Modern businesses use cloud technology for functions throughout their companies — from HR to marketing to sales. The average organization’s SaaS portfolio includes 323 applications, translating to a nearly $65M in spend, according to Zylo’s 2022 SaaS Management Index. And while SaaS creates efficiencies, especially among remote workers, it comes with cloud risks, such as compliance violations, data loss, confidentiality and data breaches, and wasted IT spend.
With new SaaS consistently entering and exiting corporate environments, weeding out cloud risks can feel like finding a needle in a haystack for CIOs. Learn how Zylo helps today’s CIOs manage SaaS to maximize budget and employee productivity while preventing risks to the organization.
Cloud Risks of Today’s Digital Environment
The rise of SaaS makes it quick and easy for employees with corporate credit cards to purchase apps outside of IT’s purview, which poses the following threats.
Confidentiality and data breaches: When apps go unvetted by IT and bypass integration into user-based security processes, they put companies at risk for confidentiality and data breaches. According to IBM’s Cost of a Data Breach Report, data breaches cost companies an average of $4.24M in 2021 — the highest amount in the report’s 17-year history.

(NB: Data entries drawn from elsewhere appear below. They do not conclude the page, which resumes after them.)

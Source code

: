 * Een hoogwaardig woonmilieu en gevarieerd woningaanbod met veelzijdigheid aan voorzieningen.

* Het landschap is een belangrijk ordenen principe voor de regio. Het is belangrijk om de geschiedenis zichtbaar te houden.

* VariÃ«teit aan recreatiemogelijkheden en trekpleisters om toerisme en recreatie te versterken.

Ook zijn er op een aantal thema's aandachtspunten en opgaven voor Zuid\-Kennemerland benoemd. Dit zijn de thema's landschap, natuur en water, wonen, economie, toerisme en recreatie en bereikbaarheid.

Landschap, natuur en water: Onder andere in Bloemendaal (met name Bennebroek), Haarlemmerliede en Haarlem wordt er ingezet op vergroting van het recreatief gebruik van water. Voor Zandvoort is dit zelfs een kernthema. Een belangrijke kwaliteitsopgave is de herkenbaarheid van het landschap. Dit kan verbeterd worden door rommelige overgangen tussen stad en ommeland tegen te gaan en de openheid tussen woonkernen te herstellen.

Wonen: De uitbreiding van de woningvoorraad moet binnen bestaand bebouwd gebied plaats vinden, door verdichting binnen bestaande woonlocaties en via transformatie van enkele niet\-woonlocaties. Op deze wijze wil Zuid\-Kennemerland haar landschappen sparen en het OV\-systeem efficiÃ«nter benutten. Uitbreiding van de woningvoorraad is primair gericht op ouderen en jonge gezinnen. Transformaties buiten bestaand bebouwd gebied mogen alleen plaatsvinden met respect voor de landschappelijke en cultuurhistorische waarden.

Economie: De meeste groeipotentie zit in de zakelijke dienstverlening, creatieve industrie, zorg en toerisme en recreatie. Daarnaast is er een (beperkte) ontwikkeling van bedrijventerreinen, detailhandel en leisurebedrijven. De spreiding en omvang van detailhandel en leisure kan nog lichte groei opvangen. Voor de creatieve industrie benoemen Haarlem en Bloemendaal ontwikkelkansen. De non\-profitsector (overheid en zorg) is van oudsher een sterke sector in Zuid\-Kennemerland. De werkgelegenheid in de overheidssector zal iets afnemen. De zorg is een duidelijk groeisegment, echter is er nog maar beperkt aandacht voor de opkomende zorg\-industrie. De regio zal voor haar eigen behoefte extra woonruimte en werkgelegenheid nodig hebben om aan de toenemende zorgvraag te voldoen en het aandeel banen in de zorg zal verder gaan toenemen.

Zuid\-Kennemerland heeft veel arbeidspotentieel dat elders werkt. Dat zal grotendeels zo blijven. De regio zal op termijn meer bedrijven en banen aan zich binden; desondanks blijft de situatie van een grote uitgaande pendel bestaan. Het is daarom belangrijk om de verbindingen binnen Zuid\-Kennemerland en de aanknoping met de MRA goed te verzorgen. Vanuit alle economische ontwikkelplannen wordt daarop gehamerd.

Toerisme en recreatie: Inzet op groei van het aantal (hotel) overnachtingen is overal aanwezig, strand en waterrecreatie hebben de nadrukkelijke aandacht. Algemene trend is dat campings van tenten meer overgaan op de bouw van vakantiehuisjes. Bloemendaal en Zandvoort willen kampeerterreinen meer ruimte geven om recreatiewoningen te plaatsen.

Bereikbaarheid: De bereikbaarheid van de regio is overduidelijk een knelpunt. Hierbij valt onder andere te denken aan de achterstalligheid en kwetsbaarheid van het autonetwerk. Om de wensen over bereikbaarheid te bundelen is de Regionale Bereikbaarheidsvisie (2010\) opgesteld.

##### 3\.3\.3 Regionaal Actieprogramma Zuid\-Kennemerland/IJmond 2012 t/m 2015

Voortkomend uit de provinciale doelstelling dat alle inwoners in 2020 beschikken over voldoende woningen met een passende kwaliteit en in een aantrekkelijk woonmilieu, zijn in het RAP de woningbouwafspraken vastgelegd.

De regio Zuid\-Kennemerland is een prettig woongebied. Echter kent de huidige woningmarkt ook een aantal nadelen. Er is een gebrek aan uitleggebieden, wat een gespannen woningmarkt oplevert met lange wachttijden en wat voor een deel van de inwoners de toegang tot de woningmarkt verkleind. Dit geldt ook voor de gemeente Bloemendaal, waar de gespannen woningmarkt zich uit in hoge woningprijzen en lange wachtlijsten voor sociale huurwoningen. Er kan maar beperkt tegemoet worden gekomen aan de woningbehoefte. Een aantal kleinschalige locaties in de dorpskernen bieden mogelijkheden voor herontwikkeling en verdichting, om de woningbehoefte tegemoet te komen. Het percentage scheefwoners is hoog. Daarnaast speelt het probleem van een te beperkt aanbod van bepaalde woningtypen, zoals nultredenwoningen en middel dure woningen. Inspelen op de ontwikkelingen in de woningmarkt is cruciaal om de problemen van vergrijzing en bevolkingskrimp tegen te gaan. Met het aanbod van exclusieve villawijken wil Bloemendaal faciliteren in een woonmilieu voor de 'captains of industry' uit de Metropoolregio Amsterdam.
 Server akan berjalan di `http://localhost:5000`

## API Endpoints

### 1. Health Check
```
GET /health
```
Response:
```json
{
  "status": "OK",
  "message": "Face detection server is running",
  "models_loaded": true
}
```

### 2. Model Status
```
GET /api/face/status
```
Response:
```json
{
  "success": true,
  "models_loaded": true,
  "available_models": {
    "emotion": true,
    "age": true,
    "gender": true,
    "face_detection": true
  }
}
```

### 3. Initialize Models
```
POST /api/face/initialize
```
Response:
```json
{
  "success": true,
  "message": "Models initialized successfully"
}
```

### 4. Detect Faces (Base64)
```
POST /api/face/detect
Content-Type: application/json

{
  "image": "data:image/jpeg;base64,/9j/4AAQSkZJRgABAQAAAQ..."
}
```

Compliance violations: Businesses using unvetted SaaS face serious risk of costly Health Insurance Portability and Accountability Act (HIPAA) and General Data Protection Regulation (GDPR) violations. Due to a significant (and the largest-ever) HIPAA breach in 2018, Anthem Inc. faced more than $16 million in penalties — as well as a $115 million class-action lawsuit.
Data loss: Storing intellectual property (IP), such as source code or trade secrets, in unsecure SaaS apps poses the significant threat of data loss.
Wasted IT spend: Zylo research shows 40% of licenses go unused or underutilized in a given month. Duplicate SaaS purchases and mischaracterized software leads to wasted spend. Additionally, companies can’t prepare for autorenewal fees when software flies under the radar.
SaaS Management platforms help discover, catalog, and track SaaS application inventory to mitigate risks.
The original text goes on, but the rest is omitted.